Member of the Oklahoma House of Representatives from the 35th district
- In office November 1972 – February 21, 1985
- Preceded by: Rex Privett
- Succeeded by: Larry Ferguson

Personal details
- Born: 1925 or 1926 Pawnee, Oklahoma, United States
- Died: February 21, 1985 (aged 59) Oklahoma City, Oklahoma, United States
- Political party: Democratic Party

= Don Johnson (politician) =

Don Johnson was an American politician who represented the 35th district of the Oklahoma House of Representatives from 1973 until his death in 1985.

==Biography==
Don Johnson was born in Pawnee, Oklahoma. During World War II, he served in the European theatre and after returning to the United States he attended the University of Missouri, earning a degree in journalism. He was also a member of the Missouri Tigers football team. After returning to Oklahoma, he was the advertising manager for the Valley Evening Monitor and the Pawnee Chief. From 1958 to 1972 he was the manager of the Pawnee Chamber of Commerce.

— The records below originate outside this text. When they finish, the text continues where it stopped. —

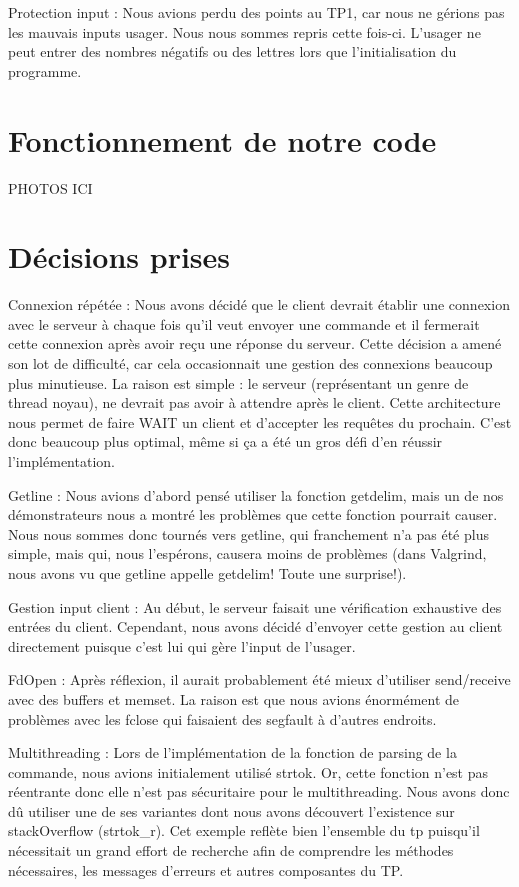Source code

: \documentclass[11pt]{article}
\begin{document}
Protection input : Nous avions perdu des points au TP1, car nous ne gérions pas les mauvais inputs usager. Nous nous sommes repris cette fois-ci. L’usager ne peut entrer des nombres négatifs ou des lettres lors que l’initialisation du programme. 

\section{Fonctionnement de notre code}

PHOTOS ICI

\section{Décisions prises}
Connexion répétée : Nous avons décidé que le client devrait établir une connexion avec le serveur à chaque fois qu'il veut envoyer une commande et il fermerait cette connexion après avoir reçu une réponse du serveur. Cette décision a amené son lot de difficulté, car cela occasionnait une gestion des connexions beaucoup plus minutieuse. La raison est simple : le serveur (représentant un genre de thread noyau), ne devrait pas avoir à attendre après le client. Cette architecture nous permet de faire WAIT un client et d’accepter les requêtes du prochain. C’est donc beaucoup plus optimal, même si ça a été un gros défi d’en réussir l’implémentation. 

Getline : Nous avions d’abord pensé utiliser la fonction getdelim, mais un de nos démonstrateurs nous a  montré les problèmes que cette fonction pourrait causer. Nous nous sommes donc tournés vers getline, qui franchement n’a pas été plus simple, mais qui, nous l’espérons, causera moins de problèmes (dans Valgrind, nous avons vu que getline appelle getdelim! Toute une surprise!).

Gestion input client : Au début, le serveur faisait une vérification exhaustive des entrées du client. Cependant, nous avons décidé d’envoyer cette gestion au client directement puisque c’est lui qui gère l’input de l’usager.

FdOpen : Après réflexion, il aurait probablement été mieux d’utiliser send/receive avec des buffers et memset. La raison est que nous avions énormément de problèmes avec les fclose qui faisaient des segfault à d’autres endroits.

Multithreading : Lors de l’implémentation de la fonction de parsing de la commande, nous avions initialement utilisé strtok. Or, cette fonction n'est pas réentrante donc elle n'est pas sécuritaire pour le multithreading. Nous avons donc dû utiliser une de ses variantes dont nous avons découvert l'existence sur stackOverflow (strtok_r). Cet exemple reflète bien l'ensemble du tp puisqu'il nécessitait un grand effort de recherche afin de comprendre les méthodes nécessaires, les messages d'erreurs et autres composantes du TP.
\end{document}
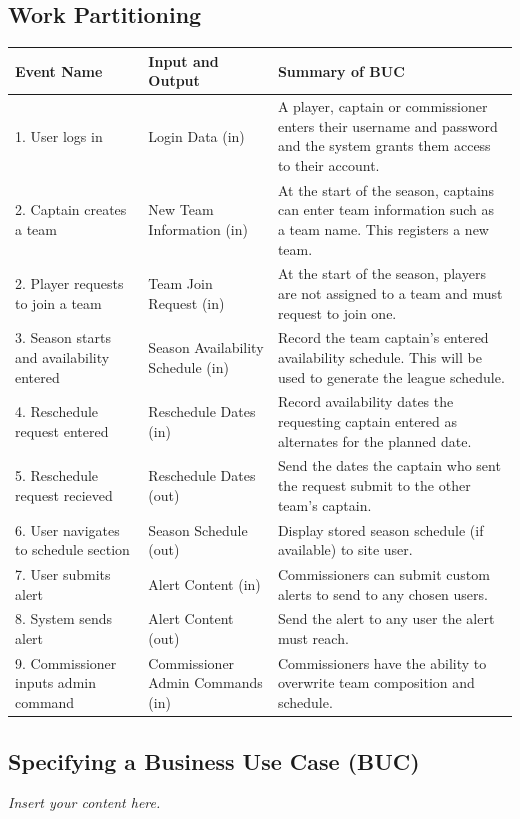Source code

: \documentclass[12pt]{article}
\newcommand{\lips}{\textit{Insert your content here.}}
\begin{document}
\subsection{Work Partitioning}
  \begin{center}
    \begin{tabular}{|m{4cm}|m{4cm}|m{6cm}|}
      \hline
      Event Name & Input and Output & Summary of BUC\\
      \hline
      1. User logs in & Login Data (in) & A player, captain or commissioner
      enters their username and password and the system grants them access to
      their account.\\
      2. Captain creates a team & New Team Information (in) & At the
      start of the season, captains can enter team information such as a team
      name. This registers a new team.\\
      2. Player requests to join a team & Team Join Request (in) & At the
      start of the season, players are not assigned to a team and must request
      to join one.\\
      3. Season starts and availability entered & Season Availability Schedule
      (in) & Record the team captain's entered availability schedule. This
      will be used to generate the league schedule.\\
      4. Reschedule request entered & Reschedule Dates (in) & Record
      availability dates the requesting captain entered as alternates for the
      planned date.\\
      5. Reschedule request recieved & Reschedule Dates (out) & Send the dates
      the captain who sent the request submit to the other team's captain.\\
      6. User navigates to schedule section & Season Schedule (out) & Display
      stored season schedule (if available) to site user.\\
      7. User submits alert & Alert Content (in) & Commissioners can submit custom
      alerts to send to any chosen users.\\
      8. System sends alert & Alert Content (out) & Send the alert to any user the
      alert must reach.\\
      9. Commissioner inputs admin command & Commissioner Admin Commands (in)
      & Commissioners have the ability to overwrite team composition and
      schedule.\\
      \hline
    \end{tabular}
  \end{center}
\subsection{Specifying a Business Use Case (BUC)}
\lips
\end{document}
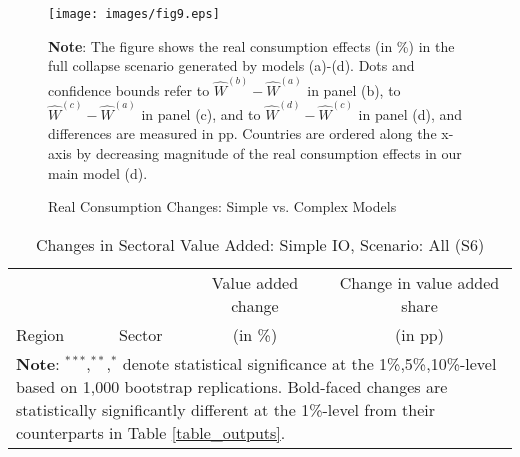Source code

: \documentclass[a4paper,12pt]{article}
\begin{document}
\begin{figure}[h!]
\centering
\caption{Real Consumption Changes: Simple vs. Complex Models}
\vspace{0.25cm}
\label{fig:fourway}
\texttt{[image: images/fig9.eps]}\\
\begin{fignote}{\textwidth}{\scriptsize{\textbf{Note}: The figure shows the real consumption effects (in \%) in the full collapse scenario generated by models (a)-(d). Dots and confidence bounds refer to $\hat W^{(b)}-\hat W^{(a)}$ in panel (b), to $\hat W^{(c)}-\hat W^{(a)}$ in panel (c), and to $\hat W^{(d)}-\hat W^{(c)}$ in panel (d), and differences are measured in pp. Countries are ordered along the x-axis by decreasing magnitude of the real consumption effects in our main model (d).}}
\end{fignote}
\end{figure}





\renewcommand{\tabcolsep}{.7cm}

\begin{table}[h!]\vspace*{-0cm}
\centering
	\caption{Changes in Sectoral Value Added: Simple IO, Scenario: All (S6)}\label{table_outputs_gfake}
	\vspace{0.25cm}
{\footnotesize
\begin{tabular}{lccc}
\toprule
&& \multicolumn{1}{c}{Value added change} &\multicolumn{1}{c}{Change in value added share}\\
Region & Sector & (in \%) & (in pp) \\
\midrule

\bottomrule
\multicolumn{4}{l}{\parbox[t]{6in}{\scriptsize{\textbf{Note}: $^{***}$,$^{**}$,$^{*}$ denote statistical significance at the 1\%,5\%,10\%-level based on 1,000 bootstrap replications. Bold-faced changes are statistically significantly different at the 1\%-level from their counterparts in Table \ref{table_outputs}.}}}
\end{tabular}
}
\end{table}




\newpage

%
%
\end{document}

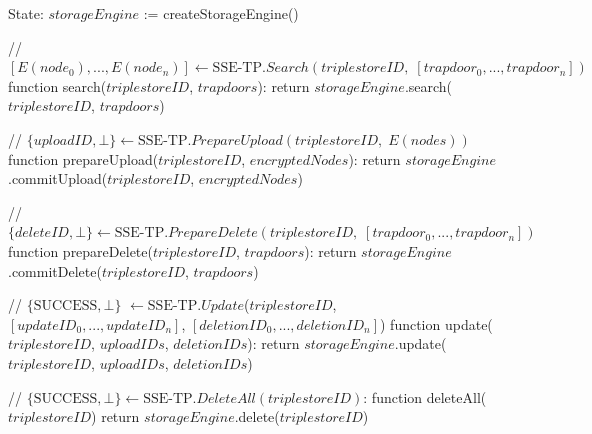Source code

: State:
    $storageEngine$ := createStorageEngine()

// $[E(node_0), ..., E(node_n)] \leftarrow \textrm{SSE-TP}.Search(triplestoreID, \; [trapdoor_0, ..., trapdoor_n])$ 
function search($triplestoreID$, $trapdoors$):
    return $storageEngine$.search($triplestoreID$, $trapdoors$)

// $\{uploadID, \bot\} \leftarrow \textrm{SSE-TP}.PrepareUpload(triplestoreID, \; E(nodes))$
function prepareUpload($triplestoreID$, $encryptedNodes$):
    return $storageEngine$.commitUpload($triplestoreID$, $encryptedNodes$)

// $\{deleteID, \bot\} \leftarrow \textrm{SSE-TP}.PrepareDelete(triplestoreID, \; [trapdoor_0, ..., trapdoor_n])$
function prepareDelete($triplestoreID$, $trapdoors$):
    return $storageEngine$.commitDelete($triplestoreID$, $trapdoors$)

// $\{\textrm{SUCCESS}, \bot\}$ $\leftarrow \textrm{SSE-TP}.Update$($triplestoreID$, $[updateID_0,...,updateID_n]$, $[deletionID_0, ..., deletionID_n]$) 
function update($triplestoreID$, $uploadIDs$, $deletionIDs$):
    return $storageEngine$.update($triplestoreID$, $uploadIDs$, $deletionIDs$)

// $\{\textrm{SUCCESS}, \bot\} \leftarrow \textrm{SSE-TP}.DeleteAll(triplestoreID)$:    
function deleteAll($triplestoreID$)
    return $storageEngine$.delete($triplestoreID$)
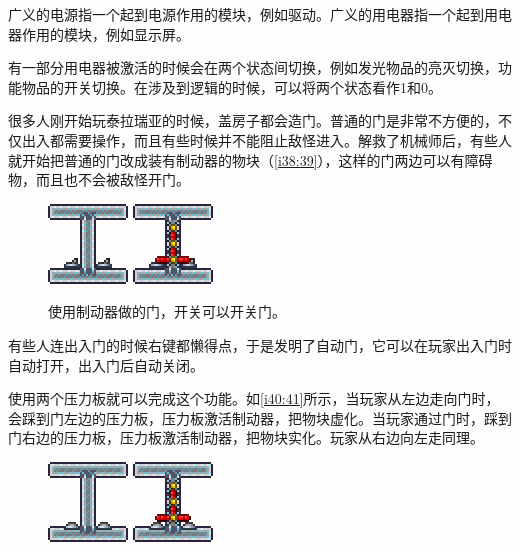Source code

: 广义的电源指一个起到电源作用的模块，例如驱动。广义的用电器指一个起到用电器作用的模块，例如显示屏。

有一部分用电器被激活的时候会在两个状态间切换，例如发光物品的亮灭切换，功能物品的开关切换。在涉及到逻辑的时候，可以将两个状态看作1和0。

\begin{example}[自动门]\label{exa5}

很多人刚开始玩泰拉瑞亚的时候，盖房子都会造门。普通的门是非常不方便的，不仅出入都需要操作，而且有些时候并不能阻止敌怪进入。解救了机械师后，有些人就开始把普通的门改成装有制动器的物块（\autoref{i38:39}），这样的门两边可以有障碍物，而且也不会被敌怪开门。

\begin{figure}[!ht]
\begin{center}
\includegraphics{images/38.png}
\qquad
\includegraphics{images/39.png}
\end{center}
\caption{使用制动器做的门，开关可以开关门。}
\label{i38:39}
\end{figure}

有些人连出入门的时候右键都懒得点，于是发明了自动门，它可以在玩家出入门时自动打开，出入门后自动关闭。

使用两个压力板就可以完成这个功能。如\autoref{i40:41}所示，当玩家从左边走向门时，会踩到门左边的压力板，压力板激活制动器，把物块虚化。当玩家通过门时，踩到门右边的压力板，压力板激活制动器，把物块实化。玩家从右边向左走同理。

\begin{figure}[!ht]
\begin{center}
\includegraphics{images/40.png}
\qquad
\includegraphics{images/41.png}
\end{center}
\caption{}
\label{i40:41}
\end{figure}


\end{example}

He served in the Oklahoma House of Representatives representing the 35th district from 1973 until his death in 1985. He was preceded in office by Rex Privett and he was a member of the Democratic Party.

He died in Oklahoma City on February 21, 1985. His wife, Charlene, ran for his vacant house seat after his death and was the Democratic nominee, but lost the special election to Larry Ferguson.